= EXERCISE AIM =
Among the entries below, please repeat exactly and only the lines from the line containing "- 15 tokens, 13 types" to the line containing "- *affixes* - bits", both lines included.

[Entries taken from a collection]
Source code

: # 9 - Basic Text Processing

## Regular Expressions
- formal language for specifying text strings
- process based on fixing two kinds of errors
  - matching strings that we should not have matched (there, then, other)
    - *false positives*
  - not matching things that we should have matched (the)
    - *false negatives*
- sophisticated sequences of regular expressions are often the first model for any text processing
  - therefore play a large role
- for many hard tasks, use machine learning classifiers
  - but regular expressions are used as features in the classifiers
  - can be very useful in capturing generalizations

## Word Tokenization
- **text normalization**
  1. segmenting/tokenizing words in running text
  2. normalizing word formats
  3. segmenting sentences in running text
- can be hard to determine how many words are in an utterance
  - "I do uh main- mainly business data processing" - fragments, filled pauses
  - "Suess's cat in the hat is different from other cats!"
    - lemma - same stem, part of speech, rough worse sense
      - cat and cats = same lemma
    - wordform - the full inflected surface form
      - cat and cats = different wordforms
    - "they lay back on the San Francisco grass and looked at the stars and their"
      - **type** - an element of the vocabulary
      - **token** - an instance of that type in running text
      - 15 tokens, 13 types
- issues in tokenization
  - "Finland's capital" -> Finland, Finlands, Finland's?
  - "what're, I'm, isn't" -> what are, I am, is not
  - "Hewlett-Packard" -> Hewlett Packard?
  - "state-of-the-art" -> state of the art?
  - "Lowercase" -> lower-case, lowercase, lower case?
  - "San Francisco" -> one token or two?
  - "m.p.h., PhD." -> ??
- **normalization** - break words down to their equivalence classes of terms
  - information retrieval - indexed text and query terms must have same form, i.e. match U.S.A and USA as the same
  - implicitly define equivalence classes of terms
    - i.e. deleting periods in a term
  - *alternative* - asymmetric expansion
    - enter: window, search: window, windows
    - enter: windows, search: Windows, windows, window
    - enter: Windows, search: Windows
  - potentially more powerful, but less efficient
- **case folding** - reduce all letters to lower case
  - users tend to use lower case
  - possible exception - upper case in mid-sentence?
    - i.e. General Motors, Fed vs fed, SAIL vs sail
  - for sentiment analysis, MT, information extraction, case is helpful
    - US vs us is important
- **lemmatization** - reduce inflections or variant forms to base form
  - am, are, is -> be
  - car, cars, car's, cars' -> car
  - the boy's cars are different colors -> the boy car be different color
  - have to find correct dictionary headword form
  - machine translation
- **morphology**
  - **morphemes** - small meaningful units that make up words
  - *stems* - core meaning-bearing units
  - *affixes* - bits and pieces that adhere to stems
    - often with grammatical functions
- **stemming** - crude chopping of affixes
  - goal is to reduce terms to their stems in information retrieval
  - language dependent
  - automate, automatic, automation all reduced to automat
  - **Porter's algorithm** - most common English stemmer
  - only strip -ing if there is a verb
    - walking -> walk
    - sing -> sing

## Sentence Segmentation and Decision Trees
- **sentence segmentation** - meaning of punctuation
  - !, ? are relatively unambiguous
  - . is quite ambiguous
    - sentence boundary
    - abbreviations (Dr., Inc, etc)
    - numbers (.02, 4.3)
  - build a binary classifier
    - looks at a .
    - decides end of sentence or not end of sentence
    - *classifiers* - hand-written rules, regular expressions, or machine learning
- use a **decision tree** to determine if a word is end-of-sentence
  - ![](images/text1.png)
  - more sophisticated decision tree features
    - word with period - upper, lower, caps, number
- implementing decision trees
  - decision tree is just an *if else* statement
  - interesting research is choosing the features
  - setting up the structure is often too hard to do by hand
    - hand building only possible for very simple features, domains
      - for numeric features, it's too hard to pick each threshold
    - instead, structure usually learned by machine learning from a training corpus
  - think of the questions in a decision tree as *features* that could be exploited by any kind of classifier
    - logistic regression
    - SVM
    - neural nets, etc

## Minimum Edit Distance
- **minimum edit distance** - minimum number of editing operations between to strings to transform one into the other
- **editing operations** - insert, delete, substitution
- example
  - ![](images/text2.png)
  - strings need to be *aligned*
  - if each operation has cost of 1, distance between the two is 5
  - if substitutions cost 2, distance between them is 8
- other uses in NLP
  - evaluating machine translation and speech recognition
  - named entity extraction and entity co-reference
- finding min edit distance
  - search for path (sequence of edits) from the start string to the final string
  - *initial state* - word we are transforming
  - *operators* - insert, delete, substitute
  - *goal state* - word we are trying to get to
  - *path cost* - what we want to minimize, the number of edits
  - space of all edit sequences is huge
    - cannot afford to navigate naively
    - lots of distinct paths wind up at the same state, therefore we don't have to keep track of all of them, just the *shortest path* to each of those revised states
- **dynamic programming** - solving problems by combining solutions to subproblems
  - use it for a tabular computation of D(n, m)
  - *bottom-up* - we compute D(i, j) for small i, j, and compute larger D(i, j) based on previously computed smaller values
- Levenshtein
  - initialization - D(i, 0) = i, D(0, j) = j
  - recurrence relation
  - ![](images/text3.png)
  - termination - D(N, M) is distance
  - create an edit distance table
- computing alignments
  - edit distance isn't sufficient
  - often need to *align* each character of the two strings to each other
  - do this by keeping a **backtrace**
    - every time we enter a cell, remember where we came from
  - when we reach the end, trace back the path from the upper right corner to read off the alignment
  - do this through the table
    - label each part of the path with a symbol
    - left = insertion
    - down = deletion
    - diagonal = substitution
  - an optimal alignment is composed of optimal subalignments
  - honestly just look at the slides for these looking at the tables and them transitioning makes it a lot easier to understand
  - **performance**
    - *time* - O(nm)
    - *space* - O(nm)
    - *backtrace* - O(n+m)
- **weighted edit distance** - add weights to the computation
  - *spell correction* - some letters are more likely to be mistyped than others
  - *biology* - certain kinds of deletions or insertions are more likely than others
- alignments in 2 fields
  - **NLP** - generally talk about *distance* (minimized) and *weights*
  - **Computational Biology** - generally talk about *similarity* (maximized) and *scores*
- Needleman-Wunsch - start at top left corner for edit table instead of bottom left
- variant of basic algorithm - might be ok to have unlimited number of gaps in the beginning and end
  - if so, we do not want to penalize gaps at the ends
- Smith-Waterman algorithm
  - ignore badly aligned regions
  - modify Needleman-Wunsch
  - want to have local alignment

= ANSWER BOX =
      - 15 tokens, 13 types
- issues in tokenization
  - "Finland's capital" -> Finland, Finlands, Finland's?
  - "what're, I'm, isn't" -> what are, I am, is not
  - "Hewlett-Packard" -> Hewlett Packard?
  - "state-of-the-art" -> state of the art?
  - "Lowercase" -> lower-case, lowercase, lower case?
  - "San Francisco" -> one token or two?
  - "m.p.h., PhD." -> ??
- **normalization** - break words down to their equivalence classes of terms
  - information retrieval - indexed text and query terms must have same form, i.e. match U.S.A and USA as the same
  - implicitly define equivalence classes of terms
    - i.e. deleting periods in a term
  - *alternative* - asymmetric expansion
    - enter: window, search: window, windows
    - enter: windows, search: Windows, windows, window
    - enter: Windows, search: Windows
  - potentially more powerful, but less efficient
- **case folding** - reduce all letters to lower case
  - users tend to use lower case
  - possible exception - upper case in mid-sentence?
    - i.e. General Motors, Fed vs fed, SAIL vs sail
  - for sentiment analysis, MT, information extraction, case is helpful
    - US vs us is important
- **lemmatization** - reduce inflections or variant forms to base form
  - am, are, is -> be
  - car, cars, car's, cars' -> car
  - the boy's cars are different colors -> the boy car be different color
  - have to find correct dictionary headword form
  - machine translation
- **morphology**
  - **morphemes** - small meaningful units that make up words
  - *stems* - core meaning-bearing units
  - *affixes* - bits and pieces that adhere to stems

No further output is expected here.